Everything would be ok with this approach, however reverting .json to pydicom Dataset causes problems (using this snippet below):
g = json.load(json_file)
ds = pydicom.Dataset()
ds = ds.from_json(g)
It does not work when there are VR DICOM non conformities, i.e. VR = "DS" and Value is "US". Attaching an example sub-S03138_ses-E16883_acq-2_run-1_bp-chest_vp-ap_dx.zip (00281054 and 20500020 are causing problems as pydicom is trying to convert strings to float based on VR values).
This DICOM does not conform the standard, but we do not live in a perfect world :( Could this be handled for checking if the Value to be converted is of valid python data type?
semi-related issue - from_json
does not handle base64 strings as well
sub-S11600_ses-E21430_run-1_bp-chest_vp-pa_dx.zip
error:
ValueError: invalid literal for int() with base 10: b'\x00\x00\x06\x00\x0c\x00\x13\x00\x19\x00 \x00&\x00-\x003\x00:\x00@\x00G\x00M\x00T\x00Z\x00a\x00g\x00n\x00t\x00{\x00\x81\x00\x88\x00\x8e\x00\x95\x00\x9b\x00\xa1\x00\xa8\x00\xae\x00\xb5\x00\xbb\x00\xc
Thanks for reporting - perhaps these should be two issues? IIUC, the first is non-conforming data, always a problem, that should maybe be handled in the json before converting (or something). The second is about base64 strings which is maybe just a bug that should be fixed in pydicom.
@fakyras : I just had a look at your second example, and for me it gives the same exception like the first one. It also contains 2 DS tags with a non-numerical content. If I replace these with valid values, I get no exception. Maybe you posted the wrong example?
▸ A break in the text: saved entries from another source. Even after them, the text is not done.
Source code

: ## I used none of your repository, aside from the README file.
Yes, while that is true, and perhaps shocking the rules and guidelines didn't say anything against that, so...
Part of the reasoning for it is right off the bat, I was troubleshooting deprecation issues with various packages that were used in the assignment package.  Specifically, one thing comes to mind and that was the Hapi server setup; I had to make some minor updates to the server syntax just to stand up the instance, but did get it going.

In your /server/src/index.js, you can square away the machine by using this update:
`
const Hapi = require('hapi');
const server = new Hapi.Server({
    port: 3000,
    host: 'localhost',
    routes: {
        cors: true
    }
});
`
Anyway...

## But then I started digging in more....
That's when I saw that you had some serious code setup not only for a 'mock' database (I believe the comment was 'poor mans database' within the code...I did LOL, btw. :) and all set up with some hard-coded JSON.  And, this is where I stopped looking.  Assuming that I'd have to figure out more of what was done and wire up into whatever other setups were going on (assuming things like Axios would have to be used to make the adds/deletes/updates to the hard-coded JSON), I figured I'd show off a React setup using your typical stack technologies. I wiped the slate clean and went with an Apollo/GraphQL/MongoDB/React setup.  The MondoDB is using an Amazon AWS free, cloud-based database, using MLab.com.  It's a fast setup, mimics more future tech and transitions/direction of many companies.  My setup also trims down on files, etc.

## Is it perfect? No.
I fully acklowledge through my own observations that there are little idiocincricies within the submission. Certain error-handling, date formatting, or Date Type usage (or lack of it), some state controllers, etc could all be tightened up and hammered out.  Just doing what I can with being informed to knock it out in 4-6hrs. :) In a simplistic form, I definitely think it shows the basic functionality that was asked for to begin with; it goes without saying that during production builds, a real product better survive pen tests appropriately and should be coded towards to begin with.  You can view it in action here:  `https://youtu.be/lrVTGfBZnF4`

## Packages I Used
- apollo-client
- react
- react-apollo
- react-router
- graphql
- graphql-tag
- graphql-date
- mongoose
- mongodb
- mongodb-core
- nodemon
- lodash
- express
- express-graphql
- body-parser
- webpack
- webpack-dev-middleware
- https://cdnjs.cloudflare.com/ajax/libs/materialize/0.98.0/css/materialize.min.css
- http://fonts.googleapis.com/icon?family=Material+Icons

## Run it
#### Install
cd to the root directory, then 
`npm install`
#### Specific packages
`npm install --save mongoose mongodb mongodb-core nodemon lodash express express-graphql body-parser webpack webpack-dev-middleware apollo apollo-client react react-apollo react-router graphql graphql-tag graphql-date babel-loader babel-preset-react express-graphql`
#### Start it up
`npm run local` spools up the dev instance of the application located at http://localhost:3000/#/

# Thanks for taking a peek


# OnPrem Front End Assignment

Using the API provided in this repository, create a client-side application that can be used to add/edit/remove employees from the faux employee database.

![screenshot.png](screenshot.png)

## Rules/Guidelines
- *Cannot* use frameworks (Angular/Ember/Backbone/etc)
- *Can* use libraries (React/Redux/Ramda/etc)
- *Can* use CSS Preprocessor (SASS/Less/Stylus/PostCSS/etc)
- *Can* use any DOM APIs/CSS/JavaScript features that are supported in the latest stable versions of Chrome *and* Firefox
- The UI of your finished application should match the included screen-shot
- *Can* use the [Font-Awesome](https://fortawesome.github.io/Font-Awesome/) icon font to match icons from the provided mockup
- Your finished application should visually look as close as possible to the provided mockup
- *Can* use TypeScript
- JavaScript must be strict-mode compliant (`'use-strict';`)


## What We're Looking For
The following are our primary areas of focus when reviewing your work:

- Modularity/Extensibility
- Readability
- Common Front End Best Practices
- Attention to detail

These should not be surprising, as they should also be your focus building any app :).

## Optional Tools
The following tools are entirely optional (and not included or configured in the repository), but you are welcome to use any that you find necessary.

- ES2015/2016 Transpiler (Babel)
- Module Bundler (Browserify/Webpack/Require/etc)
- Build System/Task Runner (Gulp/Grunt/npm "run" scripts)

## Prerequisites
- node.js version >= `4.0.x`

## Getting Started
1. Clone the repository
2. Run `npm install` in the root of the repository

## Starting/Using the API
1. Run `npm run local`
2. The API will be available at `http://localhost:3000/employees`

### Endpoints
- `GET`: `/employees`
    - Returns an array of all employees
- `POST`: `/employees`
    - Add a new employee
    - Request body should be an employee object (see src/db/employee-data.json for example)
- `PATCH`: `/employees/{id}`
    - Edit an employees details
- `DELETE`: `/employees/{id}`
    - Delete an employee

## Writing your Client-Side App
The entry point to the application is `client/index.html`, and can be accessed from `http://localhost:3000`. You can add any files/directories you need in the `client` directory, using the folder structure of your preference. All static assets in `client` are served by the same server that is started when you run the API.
@darcymason - I'm not sure about this. A possibility would be to just return the string value for DS
and IS
if that are not valid numbers, and log a warning if config.enforce_valid_values
is not set (raise otherwise).
Or we add a new config setting for this... which I don't really like.
Note that this is not about json (though the conversion needs also to be adapted), but about handling invalid DS
and IS
values.
Currently we handle the case of float values in IS
, which we only accept if the float
can be converted to an int
without loss, otherwise we raise. Non-numbers in DS
and IS
are not valid, of course, but they are benign in the sense that we cannot falsify information that wasn't there. so maybe we can just handle this case gracefully (with a warning).
What do you think?
After having a second glance at the dataset I noticed that the values in the examples are actually correct, but the VR is wrong. These are actually RescaleType
(VR LO
) and PresentationLUTShape
(VR CS
). In both cases DS
is given as the VR, which is clearly wrong.
So I take it all back - as long as we don't see real data with non-numbers encoded inDS
and IS
, we shall not change the behavior.
Maybe we can just ignore the given VR for non-private tags (except maybe for ambiguous VRs) and use the value looked up in the dictionary. I don't know what performance impact that would have - depending on that, we might add a setting for this that is off by default.
@mrbean-bremen thank you for spending time on this and very informative response!
please ignore the second case - I messed up while reading the file, and base64 string was corrupted.
@fakyras The VR in your json file doesn't match the VR in https://www.dicomlibrary.com/dicom/dicom-tags/.
tag num | sub-S03138_ses-E16883_acq-2_run-1_bp-chest_vp-ap_dx.json | https://www.dicomlibrary.com/dicom/dicom-tags/ |
---|---|---|
0028,1054 | DS | LO |
2050,0020 | DS | LO |
@youngkiu - correct, see my comment above. @darcymason - do you think we need an option for looking up known tags? I'm not sure about this...
@darcymason - do you think we need an option for looking up known tags? I'm not sure about this...
That has crossed my mind, but I think I'd rather not - we have so many options already and this has not been that common a problem. And it seems it is not necessarily stable - it could be the value that is wrong, or the VR that is wrong, and it is likely quite complicated to handle all the possibilities well. I'd be more in favor of it being handled in user code according to the specifics of the situation.
Thanks - I was also reluctant to add this, and it seems to be a really rare case.
As has been discussed, there is no good solution to handle this in pydicom - it shall be handled in user code instead. Closing.